=== WORK REQUEST ===
Scan the entries below for lines holding "yunpan". Give the number of such lines alone.

=== Plain-text document sources ===
════

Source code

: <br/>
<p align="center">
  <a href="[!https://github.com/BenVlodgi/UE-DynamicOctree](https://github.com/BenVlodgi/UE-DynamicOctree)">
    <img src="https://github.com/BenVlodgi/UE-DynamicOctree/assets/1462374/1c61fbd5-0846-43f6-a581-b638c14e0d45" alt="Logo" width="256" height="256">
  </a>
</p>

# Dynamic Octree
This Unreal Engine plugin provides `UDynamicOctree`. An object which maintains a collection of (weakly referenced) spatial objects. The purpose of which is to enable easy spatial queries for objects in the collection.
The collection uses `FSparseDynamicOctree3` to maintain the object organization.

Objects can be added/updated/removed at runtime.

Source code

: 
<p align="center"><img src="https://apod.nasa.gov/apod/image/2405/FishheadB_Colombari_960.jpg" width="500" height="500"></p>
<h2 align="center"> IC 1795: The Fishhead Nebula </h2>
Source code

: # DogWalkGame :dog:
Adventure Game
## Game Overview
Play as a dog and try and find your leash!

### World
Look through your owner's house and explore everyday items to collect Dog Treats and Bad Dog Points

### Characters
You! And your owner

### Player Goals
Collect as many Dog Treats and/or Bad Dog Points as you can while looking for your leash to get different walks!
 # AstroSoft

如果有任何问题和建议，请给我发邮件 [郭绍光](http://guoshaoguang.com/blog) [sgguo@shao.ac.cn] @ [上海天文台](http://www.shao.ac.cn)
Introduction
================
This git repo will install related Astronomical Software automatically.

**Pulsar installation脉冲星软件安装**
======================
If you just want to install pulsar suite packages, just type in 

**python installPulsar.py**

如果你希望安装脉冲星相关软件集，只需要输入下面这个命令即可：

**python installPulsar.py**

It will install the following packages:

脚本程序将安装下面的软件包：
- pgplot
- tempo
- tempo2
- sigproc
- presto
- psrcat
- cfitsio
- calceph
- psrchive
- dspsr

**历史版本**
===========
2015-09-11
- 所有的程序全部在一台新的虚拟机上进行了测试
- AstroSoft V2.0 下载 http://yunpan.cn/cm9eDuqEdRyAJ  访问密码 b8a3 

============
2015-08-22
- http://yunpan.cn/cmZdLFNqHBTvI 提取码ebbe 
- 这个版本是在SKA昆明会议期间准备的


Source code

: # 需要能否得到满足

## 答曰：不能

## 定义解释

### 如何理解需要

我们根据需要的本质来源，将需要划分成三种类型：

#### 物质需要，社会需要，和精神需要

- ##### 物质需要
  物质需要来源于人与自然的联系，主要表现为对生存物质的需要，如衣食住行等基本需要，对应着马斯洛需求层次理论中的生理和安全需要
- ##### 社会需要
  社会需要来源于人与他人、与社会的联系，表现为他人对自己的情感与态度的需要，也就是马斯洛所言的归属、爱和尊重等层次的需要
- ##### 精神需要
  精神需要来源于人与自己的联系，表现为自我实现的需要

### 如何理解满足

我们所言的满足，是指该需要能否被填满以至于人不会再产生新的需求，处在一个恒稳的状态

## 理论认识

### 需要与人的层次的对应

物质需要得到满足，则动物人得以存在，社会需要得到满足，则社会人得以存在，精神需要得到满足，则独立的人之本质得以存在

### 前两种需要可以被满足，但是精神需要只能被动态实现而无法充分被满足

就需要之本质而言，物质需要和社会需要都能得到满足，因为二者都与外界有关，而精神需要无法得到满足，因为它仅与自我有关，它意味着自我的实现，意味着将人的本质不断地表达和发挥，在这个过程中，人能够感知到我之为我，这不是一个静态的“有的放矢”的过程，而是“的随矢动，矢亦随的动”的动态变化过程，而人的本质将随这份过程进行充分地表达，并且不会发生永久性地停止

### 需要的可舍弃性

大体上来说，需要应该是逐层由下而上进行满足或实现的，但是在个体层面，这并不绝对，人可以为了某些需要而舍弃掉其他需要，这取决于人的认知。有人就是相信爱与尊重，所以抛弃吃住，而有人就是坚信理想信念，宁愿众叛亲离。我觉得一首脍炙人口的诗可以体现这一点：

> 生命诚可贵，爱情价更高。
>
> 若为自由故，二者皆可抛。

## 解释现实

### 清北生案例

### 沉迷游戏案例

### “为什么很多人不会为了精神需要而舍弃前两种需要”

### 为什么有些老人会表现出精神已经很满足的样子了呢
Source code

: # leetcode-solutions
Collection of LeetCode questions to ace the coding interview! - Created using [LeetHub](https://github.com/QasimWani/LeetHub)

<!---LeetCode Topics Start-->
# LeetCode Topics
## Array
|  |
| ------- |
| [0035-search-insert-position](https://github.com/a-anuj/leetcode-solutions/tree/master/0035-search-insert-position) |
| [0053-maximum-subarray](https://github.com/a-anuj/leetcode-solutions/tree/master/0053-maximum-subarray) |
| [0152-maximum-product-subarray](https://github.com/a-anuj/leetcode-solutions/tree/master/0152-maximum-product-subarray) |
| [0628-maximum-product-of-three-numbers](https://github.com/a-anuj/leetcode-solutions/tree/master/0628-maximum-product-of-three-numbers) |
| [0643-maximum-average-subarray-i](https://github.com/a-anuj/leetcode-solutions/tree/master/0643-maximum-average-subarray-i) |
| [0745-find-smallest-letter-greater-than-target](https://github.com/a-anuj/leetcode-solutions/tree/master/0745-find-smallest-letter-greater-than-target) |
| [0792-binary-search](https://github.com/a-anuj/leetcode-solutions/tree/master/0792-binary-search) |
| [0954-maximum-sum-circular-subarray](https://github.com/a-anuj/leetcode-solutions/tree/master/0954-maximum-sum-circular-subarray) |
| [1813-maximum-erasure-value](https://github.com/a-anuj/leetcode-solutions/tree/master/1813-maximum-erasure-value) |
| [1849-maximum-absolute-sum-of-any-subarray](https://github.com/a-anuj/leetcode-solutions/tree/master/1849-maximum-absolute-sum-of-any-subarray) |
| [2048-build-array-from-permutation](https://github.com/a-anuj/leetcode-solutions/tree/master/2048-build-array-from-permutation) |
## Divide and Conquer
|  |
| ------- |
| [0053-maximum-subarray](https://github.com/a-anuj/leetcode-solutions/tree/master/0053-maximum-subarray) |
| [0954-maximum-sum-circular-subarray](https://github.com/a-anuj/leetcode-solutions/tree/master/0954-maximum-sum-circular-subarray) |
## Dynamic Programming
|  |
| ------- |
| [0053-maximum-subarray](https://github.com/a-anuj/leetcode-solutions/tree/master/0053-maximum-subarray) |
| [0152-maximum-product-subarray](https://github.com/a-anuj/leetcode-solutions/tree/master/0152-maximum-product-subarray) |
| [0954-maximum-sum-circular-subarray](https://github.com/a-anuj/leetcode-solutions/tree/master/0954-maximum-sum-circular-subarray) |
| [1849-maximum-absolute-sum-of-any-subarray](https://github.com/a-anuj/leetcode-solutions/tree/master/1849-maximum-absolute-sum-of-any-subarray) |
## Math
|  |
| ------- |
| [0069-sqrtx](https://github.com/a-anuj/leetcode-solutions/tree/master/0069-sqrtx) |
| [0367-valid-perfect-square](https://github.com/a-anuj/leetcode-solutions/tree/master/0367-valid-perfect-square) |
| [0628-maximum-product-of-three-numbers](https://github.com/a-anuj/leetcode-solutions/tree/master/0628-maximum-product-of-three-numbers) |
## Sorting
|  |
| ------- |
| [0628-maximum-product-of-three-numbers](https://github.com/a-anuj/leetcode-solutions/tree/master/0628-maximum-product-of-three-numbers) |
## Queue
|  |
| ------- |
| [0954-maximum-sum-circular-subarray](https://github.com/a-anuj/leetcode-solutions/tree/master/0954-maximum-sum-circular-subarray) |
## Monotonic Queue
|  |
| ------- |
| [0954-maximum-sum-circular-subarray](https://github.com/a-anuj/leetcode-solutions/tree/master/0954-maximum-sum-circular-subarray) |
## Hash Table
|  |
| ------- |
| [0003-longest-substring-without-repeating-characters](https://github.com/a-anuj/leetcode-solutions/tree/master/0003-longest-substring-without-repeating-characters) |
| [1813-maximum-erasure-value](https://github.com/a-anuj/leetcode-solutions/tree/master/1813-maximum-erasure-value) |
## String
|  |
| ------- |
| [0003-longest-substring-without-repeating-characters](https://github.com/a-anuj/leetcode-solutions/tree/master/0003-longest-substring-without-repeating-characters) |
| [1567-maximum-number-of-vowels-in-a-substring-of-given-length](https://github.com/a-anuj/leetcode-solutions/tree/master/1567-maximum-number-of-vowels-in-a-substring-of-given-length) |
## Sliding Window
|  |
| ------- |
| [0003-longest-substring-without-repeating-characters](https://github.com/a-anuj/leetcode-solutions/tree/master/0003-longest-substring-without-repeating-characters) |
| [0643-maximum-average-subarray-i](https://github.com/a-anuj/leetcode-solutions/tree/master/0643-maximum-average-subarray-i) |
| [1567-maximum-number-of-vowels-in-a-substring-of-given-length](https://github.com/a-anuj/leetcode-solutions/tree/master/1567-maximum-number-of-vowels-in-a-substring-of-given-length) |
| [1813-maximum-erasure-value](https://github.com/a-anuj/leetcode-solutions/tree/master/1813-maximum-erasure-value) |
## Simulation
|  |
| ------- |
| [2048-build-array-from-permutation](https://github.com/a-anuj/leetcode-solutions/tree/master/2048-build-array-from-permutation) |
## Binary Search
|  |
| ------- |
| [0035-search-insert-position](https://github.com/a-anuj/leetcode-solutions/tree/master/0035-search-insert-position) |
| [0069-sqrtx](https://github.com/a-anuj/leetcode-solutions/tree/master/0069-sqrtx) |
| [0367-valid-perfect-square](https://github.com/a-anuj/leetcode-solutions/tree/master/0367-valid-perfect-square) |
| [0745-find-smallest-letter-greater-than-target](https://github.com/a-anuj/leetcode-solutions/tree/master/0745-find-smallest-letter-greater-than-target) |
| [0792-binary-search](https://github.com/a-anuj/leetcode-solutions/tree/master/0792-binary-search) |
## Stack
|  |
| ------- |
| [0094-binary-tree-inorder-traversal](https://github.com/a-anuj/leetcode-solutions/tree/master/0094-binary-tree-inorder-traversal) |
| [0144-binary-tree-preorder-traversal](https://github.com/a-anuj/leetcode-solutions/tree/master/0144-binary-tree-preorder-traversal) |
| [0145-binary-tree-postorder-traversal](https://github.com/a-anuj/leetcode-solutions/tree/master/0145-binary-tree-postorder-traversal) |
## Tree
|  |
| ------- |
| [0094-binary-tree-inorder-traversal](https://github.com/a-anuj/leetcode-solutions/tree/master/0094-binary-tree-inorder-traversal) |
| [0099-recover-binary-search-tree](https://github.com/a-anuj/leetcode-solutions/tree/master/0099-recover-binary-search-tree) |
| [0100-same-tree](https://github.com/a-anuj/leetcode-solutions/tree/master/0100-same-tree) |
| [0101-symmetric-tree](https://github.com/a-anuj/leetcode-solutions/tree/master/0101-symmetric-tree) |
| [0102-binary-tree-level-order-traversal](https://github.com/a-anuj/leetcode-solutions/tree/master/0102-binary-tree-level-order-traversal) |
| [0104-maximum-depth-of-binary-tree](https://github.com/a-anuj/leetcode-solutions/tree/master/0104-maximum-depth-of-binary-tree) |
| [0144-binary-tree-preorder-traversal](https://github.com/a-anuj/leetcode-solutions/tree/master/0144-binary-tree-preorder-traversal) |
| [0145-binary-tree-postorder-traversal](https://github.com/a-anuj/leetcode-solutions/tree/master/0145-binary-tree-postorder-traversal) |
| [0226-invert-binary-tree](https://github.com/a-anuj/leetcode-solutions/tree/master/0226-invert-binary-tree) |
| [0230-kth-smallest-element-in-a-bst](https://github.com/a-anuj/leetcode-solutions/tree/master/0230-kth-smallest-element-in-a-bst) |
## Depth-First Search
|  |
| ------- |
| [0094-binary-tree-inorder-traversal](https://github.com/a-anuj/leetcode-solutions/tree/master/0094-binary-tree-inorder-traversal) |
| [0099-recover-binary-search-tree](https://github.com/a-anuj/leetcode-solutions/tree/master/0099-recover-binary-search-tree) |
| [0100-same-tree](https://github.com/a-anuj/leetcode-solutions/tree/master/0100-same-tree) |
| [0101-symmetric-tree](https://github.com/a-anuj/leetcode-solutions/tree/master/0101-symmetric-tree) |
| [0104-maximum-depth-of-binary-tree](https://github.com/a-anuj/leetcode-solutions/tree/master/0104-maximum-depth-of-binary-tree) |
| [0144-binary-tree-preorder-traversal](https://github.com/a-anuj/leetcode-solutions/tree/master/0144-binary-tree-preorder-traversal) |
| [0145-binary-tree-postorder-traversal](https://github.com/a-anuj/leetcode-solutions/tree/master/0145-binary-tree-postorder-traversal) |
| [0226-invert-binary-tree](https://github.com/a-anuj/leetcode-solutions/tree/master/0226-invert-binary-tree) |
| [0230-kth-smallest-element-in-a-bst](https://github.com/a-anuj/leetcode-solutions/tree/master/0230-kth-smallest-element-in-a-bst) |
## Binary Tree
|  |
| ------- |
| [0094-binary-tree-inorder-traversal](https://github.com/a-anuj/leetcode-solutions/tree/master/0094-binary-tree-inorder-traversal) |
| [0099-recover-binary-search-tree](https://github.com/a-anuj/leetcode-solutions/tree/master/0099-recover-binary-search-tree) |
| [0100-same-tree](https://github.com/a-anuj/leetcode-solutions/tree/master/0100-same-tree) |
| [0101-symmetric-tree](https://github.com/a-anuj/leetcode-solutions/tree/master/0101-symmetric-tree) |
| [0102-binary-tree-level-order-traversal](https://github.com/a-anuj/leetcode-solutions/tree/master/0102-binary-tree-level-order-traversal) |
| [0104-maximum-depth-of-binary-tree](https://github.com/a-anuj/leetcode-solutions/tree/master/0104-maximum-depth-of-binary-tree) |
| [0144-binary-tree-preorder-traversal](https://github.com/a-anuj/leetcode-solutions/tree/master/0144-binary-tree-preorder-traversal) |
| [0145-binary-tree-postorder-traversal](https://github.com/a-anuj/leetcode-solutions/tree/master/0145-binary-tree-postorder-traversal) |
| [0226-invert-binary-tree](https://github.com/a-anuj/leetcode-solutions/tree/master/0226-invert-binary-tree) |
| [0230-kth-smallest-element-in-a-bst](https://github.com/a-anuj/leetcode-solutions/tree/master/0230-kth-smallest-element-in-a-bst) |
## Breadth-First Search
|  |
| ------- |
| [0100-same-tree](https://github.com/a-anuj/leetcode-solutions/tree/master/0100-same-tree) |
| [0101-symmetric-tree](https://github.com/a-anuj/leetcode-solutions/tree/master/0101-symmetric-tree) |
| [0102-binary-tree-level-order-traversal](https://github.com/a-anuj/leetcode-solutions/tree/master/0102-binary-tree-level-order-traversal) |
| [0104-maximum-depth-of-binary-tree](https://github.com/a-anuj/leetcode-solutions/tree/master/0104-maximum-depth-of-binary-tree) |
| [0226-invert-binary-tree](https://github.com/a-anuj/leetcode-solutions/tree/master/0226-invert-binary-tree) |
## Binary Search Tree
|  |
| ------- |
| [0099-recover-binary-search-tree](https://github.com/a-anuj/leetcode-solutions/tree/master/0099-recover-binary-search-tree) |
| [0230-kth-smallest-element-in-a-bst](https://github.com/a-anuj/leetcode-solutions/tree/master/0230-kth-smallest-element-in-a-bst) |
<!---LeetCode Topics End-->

════

=== ANSWER TO THIS TASK ===
2